In instances like this past Halloween night, that old situation emerges from its lull, and I’m forced to re-evaluate a night I still have no recollection of. That night, while my mind worked in overdrive to suppress my thoughts, I scanned the room to see my friends’ faces transition similarly as Sam’s had—from concern to complacency. They know how blurred these lines are, and frankly, the gray-scale scares them. These are business majors, business students and graduates, who want to compute correct, absolute, tangible answers: they don’t want to debate the classifications of a felony.
Deep down, they know entering this path of discussion re-opens past memories, questionable scenarios and wounds.

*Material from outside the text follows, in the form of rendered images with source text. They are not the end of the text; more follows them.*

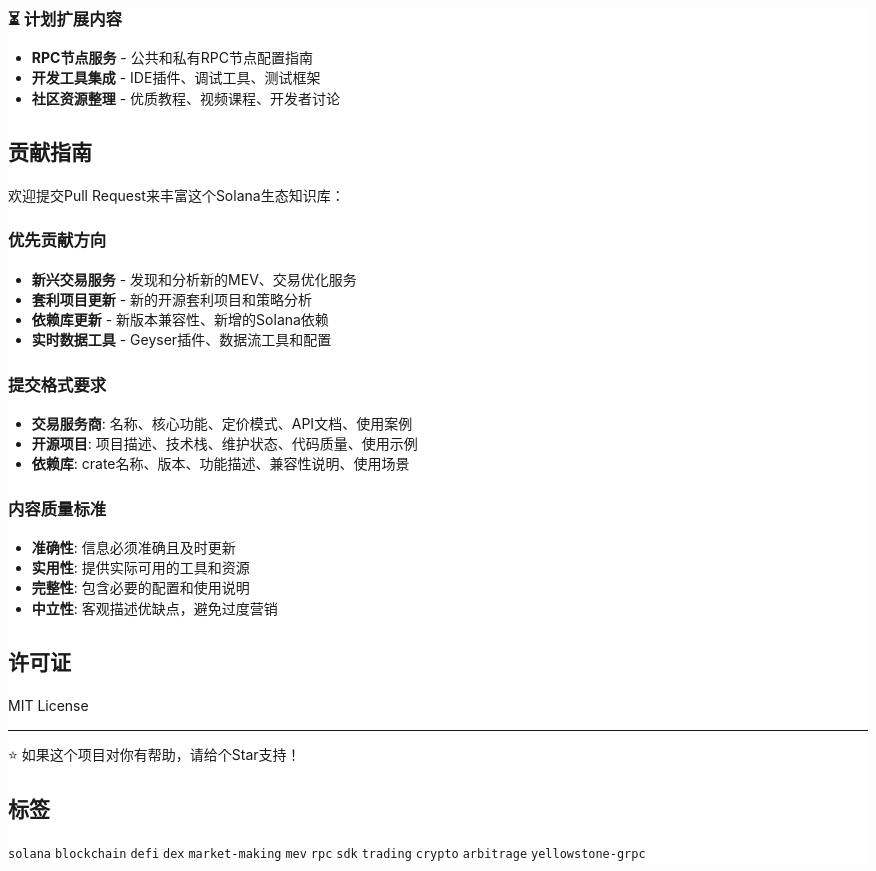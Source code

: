 ### ⏳ 计划扩展内容
- **RPC节点服务** - 公共和私有RPC节点配置指南
- **开发工具集成** - IDE插件、调试工具、测试框架
- **社区资源整理** - 优质教程、视频课程、开发者讨论

## 贡献指南

欢迎提交Pull Request来丰富这个Solana生态知识库：

### 优先贡献方向
- **新兴交易服务** - 发现和分析新的MEV、交易优化服务
- **套利项目更新** - 新的开源套利项目和策略分析
- **依赖库更新** - 新版本兼容性、新增的Solana依赖
- **实时数据工具** - Geyser插件、数据流工具和配置

### 提交格式要求
- **交易服务商**: 名称、核心功能、定价模式、API文档、使用案例
- **开源项目**: 项目描述、技术栈、维护状态、代码质量、使用示例
- **依赖库**: crate名称、版本、功能描述、兼容性说明、使用场景

### 内容质量标准
- **准确性**: 信息必须准确且及时更新
- **实用性**: 提供实际可用的工具和资源
- **完整性**: 包含必要的配置和使用说明
- **中立性**: 客观描述优缺点，避免过度营销

## 许可证

MIT License

---

⭐ 如果这个项目对你有帮助，请给个Star支持！

## 标签

`solana` `blockchain` `defi` `dex` `market-making` `mev` `rpc` `sdk` `trading` `crypto` `arbitrage` `yellowstone-grpc`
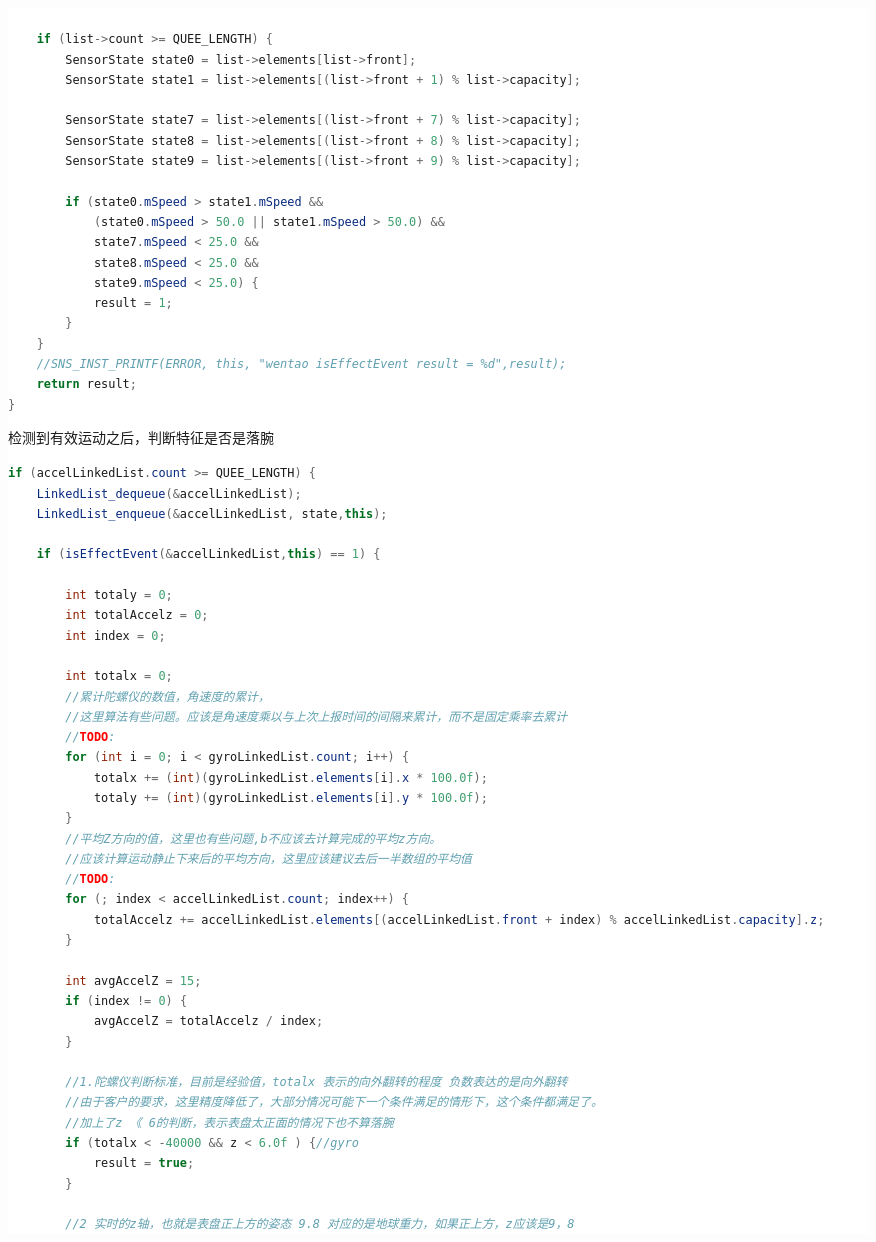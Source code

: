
 ```java

    if (list->count >= QUEE_LENGTH) {
        SensorState state0 = list->elements[list->front];
        SensorState state1 = list->elements[(list->front + 1) % list->capacity];

        SensorState state7 = list->elements[(list->front + 7) % list->capacity];
        SensorState state8 = list->elements[(list->front + 8) % list->capacity];
        SensorState state9 = list->elements[(list->front + 9) % list->capacity];

        if (state0.mSpeed > state1.mSpeed &&
            (state0.mSpeed > 50.0 || state1.mSpeed > 50.0) &&
            state7.mSpeed < 25.0 &&
            state8.mSpeed < 25.0 &&
            state9.mSpeed < 25.0) {
            result = 1;
        }
    }
    //SNS_INST_PRINTF(ERROR, this, "wentao isEffectEvent result = %d",result);
    return result;
}
```

检测到有效运动之后，判断特征是否是落腕

```java
if (accelLinkedList.count >= QUEE_LENGTH) {
	LinkedList_dequeue(&accelLinkedList);
	LinkedList_enqueue(&accelLinkedList, state,this);

	if (isEffectEvent(&accelLinkedList,this) == 1) {

		int totaly = 0;
		int totalAccelz = 0;
		int index = 0;

		int totalx = 0;
		//累计陀螺仪的数值，角速度的累计，
		//这里算法有些问题。应该是角速度乘以与上次上报时间的间隔来累计，而不是固定乘率去累计
		//TODO:
		for (int i = 0; i < gyroLinkedList.count; i++) {
			totalx += (int)(gyroLinkedList.elements[i].x * 100.0f);
			totaly += (int)(gyroLinkedList.elements[i].y * 100.0f);
		}
		//平均Z方向的值，这里也有些问题,b不应该去计算完成的平均z方向。
		//应该计算运动静止下来后的平均方向，这里应该建议去后一半数组的平均值
		//TODO:
		for (; index < accelLinkedList.count; index++) {
			totalAccelz += accelLinkedList.elements[(accelLinkedList.front + index) % accelLinkedList.capacity].z;
		}

		int avgAccelZ = 15;
		if (index != 0) {
			avgAccelZ = totalAccelz / index;
		}

		//1.陀螺仪判断标准，目前是经验值，totalx 表示的向外翻转的程度 负数表达的是向外翻转
		//由于客户的要求，这里精度降低了，大部分情况可能下一个条件满足的情形下，这个条件都满足了。
		//加上了z 《 6的判断，表示表盘太正面的情况下也不算落腕
		if (totalx < -40000 && z < 6.0f ) {//gyro
			result = true;
		}

		//2 实时的z轴，也就是表盘正上方的姿态 9.8 对应的是地球重力，如果正上方，z应该是9，8
```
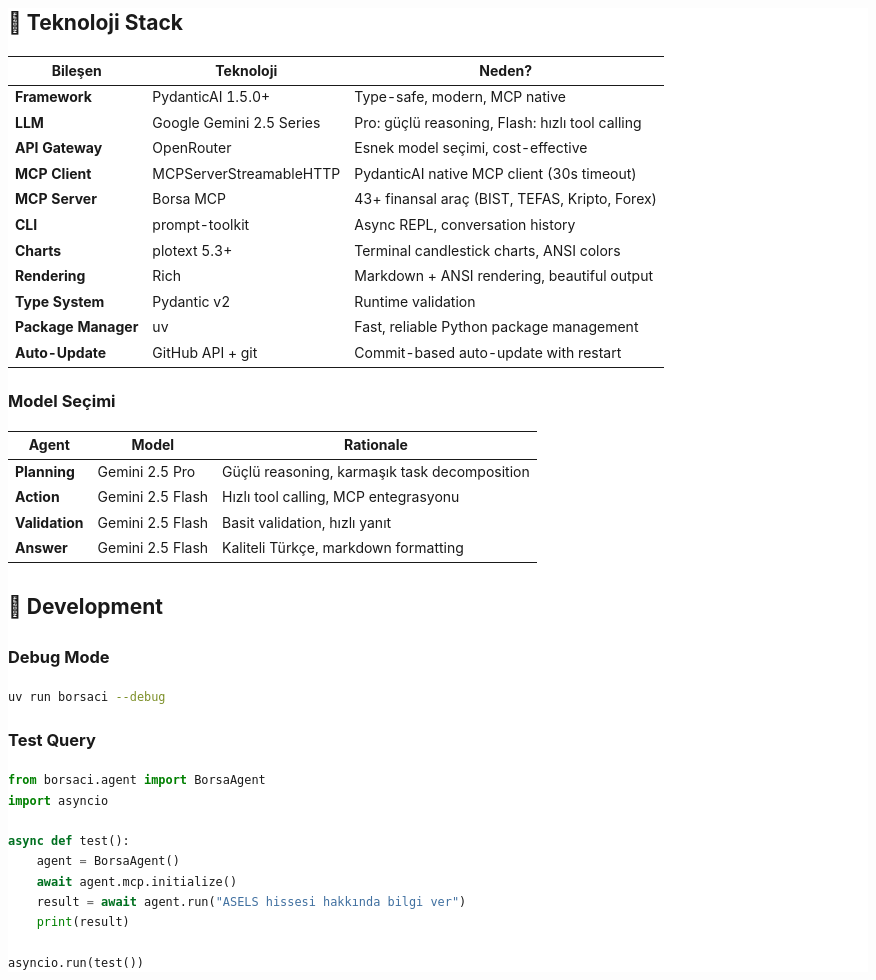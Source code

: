 ## 🔧 Teknoloji Stack

| Bileşen | Teknoloji | Neden? |
|---------|-----------|--------|
| **Framework** | PydanticAI 1.5.0+ | Type-safe, modern, MCP native |
| **LLM** | Google Gemini 2.5 Series | Pro: güçlü reasoning, Flash: hızlı tool calling |
| **API Gateway** | OpenRouter | Esnek model seçimi, cost-effective |
| **MCP Client** | MCPServerStreamableHTTP | PydanticAI native MCP client (30s timeout) |
| **MCP Server** | Borsa MCP | 43+ finansal araç (BIST, TEFAS, Kripto, Forex) |
| **CLI** | prompt-toolkit | Async REPL, conversation history |
| **Charts** | plotext 5.3+ | Terminal candlestick charts, ANSI colors |
| **Rendering** | Rich | Markdown + ANSI rendering, beautiful output |
| **Type System** | Pydantic v2 | Runtime validation |
| **Package Manager** | uv | Fast, reliable Python package management |
| **Auto-Update** | GitHub API + git | Commit-based auto-update with restart |

### Model Seçimi

| Agent | Model | Rationale |
|-------|-------|-----------|
| **Planning** | Gemini 2.5 Pro | Güçlü reasoning, karmaşık task decomposition |
| **Action** | Gemini 2.5 Flash | Hızlı tool calling, MCP entegrasyonu |
| **Validation** | Gemini 2.5 Flash | Basit validation, hızlı yanıt |
| **Answer** | Gemini 2.5 Flash | Kaliteli Türkçe, markdown formatting |

## 🧪 Development

### Debug Mode

```bash
uv run borsaci --debug
```

### Test Query

```python
from borsaci.agent import BorsaAgent
import asyncio

async def test():
    agent = BorsaAgent()
    await agent.mcp.initialize()
    result = await agent.run("ASELS hissesi hakkında bilgi ver")
    print(result)

asyncio.run(test())
```
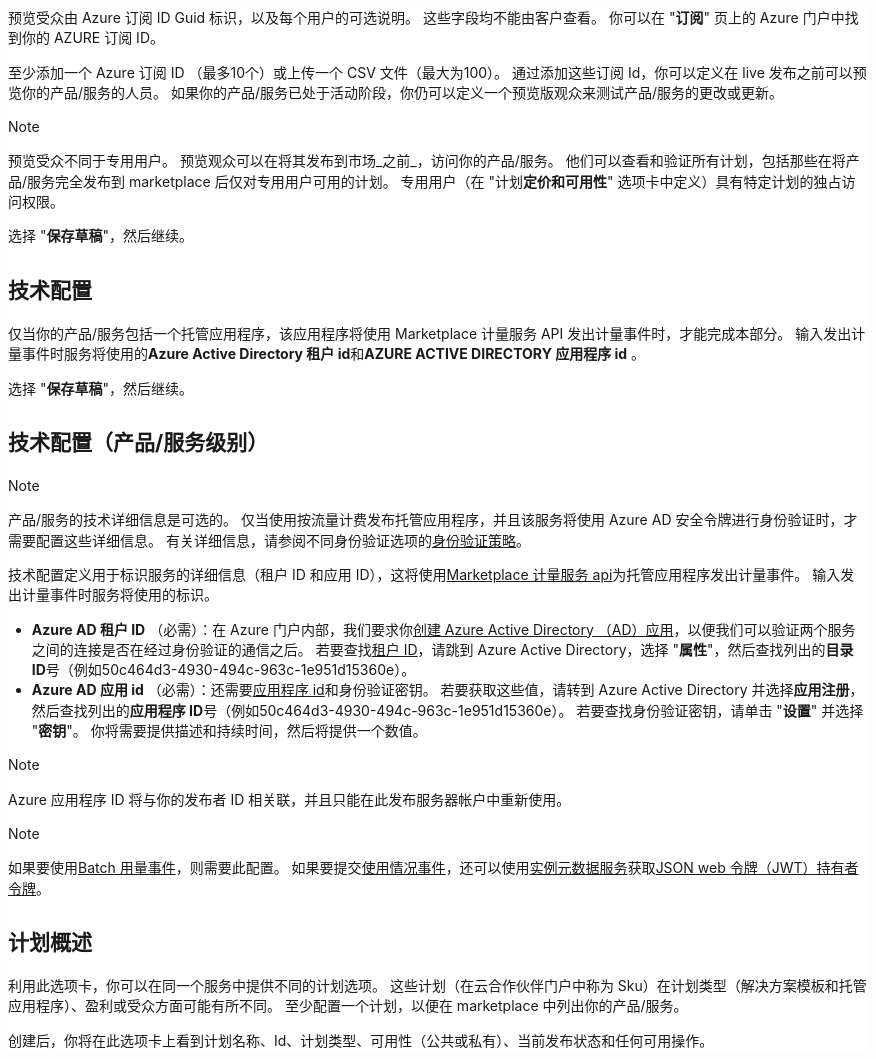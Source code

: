 预览受众由 Azure 订阅 ID Guid 标识，以及每个用户的可选说明。 这些字段均不能由客户查看。 你可以在 "**订阅**" 页上的 Azure 门户中找到你的 AZURE 订阅 ID。

至少添加一个 Azure 订阅 ID （最多10个）或上传一个 CSV 文件（最大为100）。 通过添加这些订阅 Id，你可以定义在 live 发布之前可以预览你的产品/服务的人员。 如果你的产品/服务已处于活动阶段，你仍可以定义一个预览版观众来测试产品/服务的更改或更新。

> [!NOTE]
> 预览受众不同于专用用户。 预览观众可以在将其发布到市场_之前_，访问你的产品/服务。 他们可以查看和验证所有计划，包括那些在将产品/服务完全发布到 marketplace 后仅对专用用户可用的计划。 专用用户（在 "计划**定价和可用性**" 选项卡中定义）具有特定计划的独占访问权限。

选择 "**保存草稿**"，然后继续。

## <a name="technical-configuration"></a>技术配置

仅当你的产品/服务包括一个托管应用程序，该应用程序将使用 Marketplace 计量服务 API 发出计量事件时，才能完成本部分。 输入发出计量事件时服务将使用的**Azure Active Directory 租户 id**和**AZURE ACTIVE DIRECTORY 应用程序 id** 。

选择 "**保存草稿**"，然后继续。

## <a name="technical-configuration-offer-level"></a>技术配置（产品/服务级别）

>[!Note]
>产品/服务的技术详细信息是可选的。  仅当使用按流量计费发布托管应用程序，并且该服务将使用 Azure AD 安全令牌进行身份验证时，才需要配置这些详细信息。 有关详细信息，请参阅不同身份验证选项的[身份验证策略](./marketplace-metering-service-authentication.md)。

技术配置定义用于标识服务的详细信息（租户 ID 和应用 ID），这将使用[Marketplace 计量服务 api](./marketplace-metering-service-apis.md)为托管应用程序发出计量事件。  输入发出计量事件时服务将使用的标识。

* **Azure AD 租户 ID** （必需）：在 Azure 门户内部，我们要求你[创建 Azure Active Directory （AD）应用](https://docs.microsoft.com/azure/active-directory/develop/howto-create-service-principal-portal)，以便我们可以验证两个服务之间的连接是否在经过身份验证的通信之后。 若要查找[租户 ID](https://docs.microsoft.com/azure/active-directory/develop/howto-create-service-principal-portal#get-values-for-signing-in)，请跳到 Azure Active Directory，选择 "**属性**"，然后查找列出的**目录 ID**号（例如50c464d3-4930-494c-963c-1e951d15360e）。
* **Azure AD 应用 id** （必需）：还需要[应用程序 id](https://docs.microsoft.com/azure/active-directory/develop/howto-create-service-principal-portal#get-values-for-signing-in)和身份验证密钥。 若要获取这些值，请转到 Azure Active Directory 并选择**应用注册**，然后查找列出的**应用程序 ID**号（例如50c464d3-4930-494c-963c-1e951d15360e）。 若要查找身份验证密钥，请单击 "**设置**" 并选择 "**密钥**"。 你将需要提供描述和持续时间，然后将提供一个数值。

>[!Note]
>Azure 应用程序 ID 将与你的发布者 ID 相关联，并且只能在此发布服务器帐户中重新使用。

>[!Note]
>如果要使用[Batch 用量事件](https://docs.microsoft.com/azure/marketplace/partner-center-portal/marketplace-metering-service-apis#batch-usage-event)，则需要此配置。  如果要提交[使用情况事件](https://docs.microsoft.com/azure/marketplace/partner-center-portal/marketplace-metering-service-apis#usage-event)，还可以使用[实例元数据服务](https://docs.microsoft.com/azure/active-directory/managed-identities-azure-resources/overview)获取[JSON web 令牌（JWT）持有者令牌](https://docs.microsoft.com/azure/marketplace/partner-center-portal/pc-saas-registration#get-a-token-based-on-the-azure-ad-app)。

## <a name="plan-overview"></a>计划概述

利用此选项卡，你可以在同一个服务中提供不同的计划选项。 这些计划（在云合作伙伴门户中称为 Sku）在计划类型（解决方案模板和托管应用程序）、盈利或受众方面可能有所不同。  至少配置一个计划，以便在 marketplace 中列出你的产品/服务。

创建后，你将在此选项卡上看到计划名称、Id、计划类型、可用性（公共或私有）、当前发布状态和任何可用操作。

It’s possible that they could be considered both offenders and victims of sexual abuse. They’ve experienced amnesia from drinking too many times to know whether they consented, if the woman had consented, or if either had the mental capacity to consent. Furthermore, if they can’t remember the event, doesn’t that fact indicate their lack of mental capacity at the time?
When one of the men had disregarded rape with that tactless “whatever,” I couldn’t shake the subject from my conscience. I instantly thought of my friends and I who’ve experienced situations like these, waking up distraught and disgusted with ourselves for being in a place we would never have thought to be while sober. It’s never been a matter of whatever.
Studies by the National Department of Justice report that somewhere between one in four and one in five women survive rape or attempted rape during their time at college, and I wondered how the previous night contributed to this statistic. I peered over to my closest friend in the circle; his narrow brown eyes met mine apologetically. He recognized my discomfort.
Instead of saying anything, he reached into the torn cardboard blue and gray Natty Light case and detangled a beer from the plastic cover. He handed it to me and tossed a set of keys in my direction. Instead of taking the beer and reaching out for the keys, I just stared as the house key, Honda keychain and American University lanyard, crashed noisily on the hardwood floor, landing on the ground by my feet. I might as well have been frozen in place, my orange sandals hot-glued to the hardwood floor.
I didn’t feel like drinking, but my friend just wanted to shotgun a beer—to stab his keys into the bottom of a can and let warm, bubbly liquid slide down his throat. He didn’t want to discuss rape. I didn’t confront my friends’ complacency. I should have. Instead, I let them revert to the substance that blurs the lines of sexual assault and retreated downstairs. Passing a train of young men and women, I hoped their decisions to binge-drink wouldn’t lead them down a path they might regret, a pain far worse than a hangover.